El análisis de Southern se llevó a cabo usando técnicas de biología molecular convencionales. EL ADN genómico (7,5 g) se digirió con enzima de restricción KpnI, que tiene un sitio de reconocimiento único en el inserto de T-ADN de MIR604 de plásmido pZM26 (Figura 1). Este enfoque permite la determinación del número de copias de los elementos, que corresponden a la sonda específica usada para cada Southern, que se ha incorporado en MIR604. Esto da como resultado una banda de hibridación por copia del elemento presente en MIR604. Tras la electroforesis en gel de agarosa y transferencia alcalina a una membrana Nytran®, las hibridaciones se llevaron a cabo usando sondas generadas con PCR de longitud completa específicas del elemento. La sonda usada en las transferencias Southern de cry3A055 y pmi comprende las secuencias nucleotídicas expuestas en SEC ID NO: 58 y SEC ID NO: 61, respectivamente. Las sondas se marcaron con 32P vía cebado aleatorio usando el sistema Rediprime™ II (Amersham Biosciences, nº de catálogo RPN1633).
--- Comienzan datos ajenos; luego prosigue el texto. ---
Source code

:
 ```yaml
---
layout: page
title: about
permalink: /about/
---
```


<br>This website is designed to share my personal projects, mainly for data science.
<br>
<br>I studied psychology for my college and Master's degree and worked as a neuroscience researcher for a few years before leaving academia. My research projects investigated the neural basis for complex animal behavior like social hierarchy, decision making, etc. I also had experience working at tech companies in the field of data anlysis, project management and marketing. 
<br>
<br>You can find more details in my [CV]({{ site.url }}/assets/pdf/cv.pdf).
Se usaron las siguientes condiciones de hibridación muy restrictivas: 1-2 millones de cpm/ml se añaden a PerfectHyb (Sigma) suplementado con 100 g/ml de ADN de timo de ternera (Invitrogen) precalentado a 65ºC. La prehibridización tiene lugar en la misma disolución como anteriormente, a la misma temperatura durante la noche o durante al menos una hora. La hibridación se llevó a cabo a 65ºC durante 3 horas seguido del lavado 2X en 2X SSC, SDS al 0,1% durante 20 minutos a 65ºC y 2X en 0,1X SSC, SDS al 0,1% durante 20 minutos a 65ºC.
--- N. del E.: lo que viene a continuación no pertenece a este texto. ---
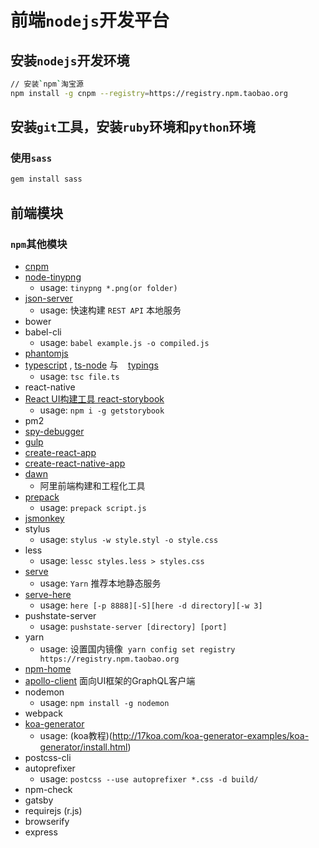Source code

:# 前端`nodejs`开发平台

## 安装`nodejs`开发环境

```bash
// 安装`npm`淘宝源
npm install -g cnpm --registry=https://registry.npm.taobao.org
```

## 安装`git`工具，安装`ruby`环境和`python`环境

### 使用`sass`

```bash
gem install sass
```


## 前端模块


### `npm`其他模块

- [cnpm](https://npm.taobao.org/)
- [node-tinypng](https://www.npmjs.com/package/node-tinypng)
    + usage: `tinypng *.png(or folder)`
- [json-server](https://www.npmjs.com/package/json-server)
    + usage: 快速构建 `REST API` 本地服务
- bower
- babel-cli
    + usage: `babel example.js -o compiled.js`
- [phantomjs](http://javascript.ruanyifeng.com/tool/phantomjs.html)
- [typescript](https://www.tslang.cn/docs/tutorial.html) , [ts-node](https://github.com/TypeStrong/ts-node) 与
    [typings](https://github.com/typings/typings)
    + usage: `tsc file.ts`
- react-native
- [React UI构建工具 react-storybook](https://getstorybook.io/)
    + usage: `npm i -g getstorybook`
- pm2
- [spy-debugger](https://www.npmjs.com/package/spy-debugger)
- [gulp](https://gulpjs.com/)
- [create-react-app](https://github.com/facebookincubator/create-react-app)
- [create-react-native-app](https://github.com/react-community/create-react-native-app)
- [dawn](https://alibaba.github.io/dawn/docs/)
    + 阿里前端构建和工程化工具
- [prepack](https://prepack.io/getting-started.html)
    + usage: `prepack script.js`
- [jsmonkey](https://www.npmjs.com/package/jsmonkey)
- stylus
    + usage: `stylus -w style.styl -o style.css`
- less
    + usage: `lessc styles.less > styles.css`
- [serve](https://www.npmjs.com/package/serve)
    + usage: `Yarn` 推荐本地静态服务
- [serve-here](https://www.npmjs.com/package/serve-here)
    + usage: `here [-p 8888][-S][here -d directory][-w 3]`
- pushstate-server
    + usage: `pushstate-server [directory] [port]`
- yarn
    + usage: 设置国内镜像  `yarn config set registry https://registry.npm.taobao.org`
- [npm-home](https://github.com/sindresorhus/npm-home)
- [apollo-client](https://github.com/apollographql/apollo-client) 面向UI框架的GraphQL客户端
- nodemon
    + usage: `npm install -g nodemon`
- webpack
- [koa-generator](https://github.com/17koa/koa-generator)
    + usage: (koa教程)(http://17koa.com/koa-generator-examples/koa-generator/install.html)
- postcss-cli
- autoprefixer
    + usage: `postcss --use autoprefixer *.css -d build/`
- npm-check
- gatsby
- requirejs (r.js)
- browserify
- express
En cada Southern se incluyeron tres muestras de control: (1) ADN de un segregante negativo (no transformado) usado para identificar cualesquiera secuencia de Zea mays endógenas que puedan hibridarse de forma cruzada con la sonda específica del elemento; (2) el ADN de un segregante negativo en el cual se introduce una cantidad de pZM26 digerido con KpnI que es igual a un número de copias basado en la longitud de la sonda, para demostrar la sensibilidad del experimento en la detección de una sola copia génica dentro del genoma de Zea mays; y (3) el plásmido pZM26 digerido con KpnI que es igual a un número de copias basado en la longitud de la sonda, como un control positivo para hibridación así como para demostrar la sensibilidad del experimento.
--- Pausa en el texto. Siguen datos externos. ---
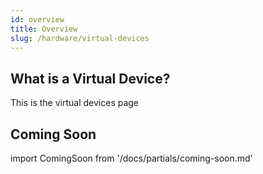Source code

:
 ```yaml
---
id: overview
title: Overview
slug: /hardware/virtual-devices
---
```


## What is a Virtual Device?

This is the virtual devices page

## Coming Soon

import ComingSoon from '/docs/partials/coming-soon.md'

<ComingSoon/>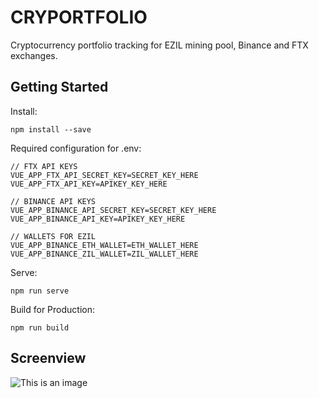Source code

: # CRYPORTFOLIO
 
Cryptocurrency portfolio tracking for EZIL mining pool, Binance and FTX exchanges.

## Getting Started

Install:
```
npm install --save
```
Required configuration for .env:

```
// FTX API KEYS
VUE_APP_FTX_API_SECRET_KEY=SECRET_KEY_HERE
VUE_APP_FTX_API_KEY=APIKEY_KEY_HERE

// BINANCE API KEYS
VUE_APP_BINANCE_API_SECRET_KEY=SECRET_KEY_HERE
VUE_APP_BINANCE_API_KEY=APIKEY_KEY_HERE

// WALLETS FOR EZIL
VUE_APP_BINANCE_ETH_WALLET=ETH_WALLET_HERE
VUE_APP_BINANCE_ZIL_WALLET=ZIL_WALLET_HERE
```
Serve:
```
npm run serve
```

Build for Production:
```
npm run build
```
## Screenview
![This is an image](https://repository-images.githubusercontent.com/485022930/e4c79a67-0621-4deb-9ee8-6a786b5eddd1)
Los datos de hibridación proporcionan pruebas confirmatorias para apoyar el análisis de PCR de TAQMAN de que MIR604 contiene una sola copia de los genes cry3A055 y pmi, y que MIR604 no contiene ninguna de las secuencias de soporte de vector presente en pZM26. Como se espera para ambas sondas cry3A055 y pmi, la digestión de KpnI dio como resultado una única banda de hibridación del tamaño correcto, demostrando que una sola copia de cada gen está presente en el evento MIR604. Adicionalmente, para la sonda de soporte la carencia de hibridación demuestra la ausencia de cualquier secuencia de soporte de vector pZM26 que se incorporan en MIR604 durante el proceso de transformación.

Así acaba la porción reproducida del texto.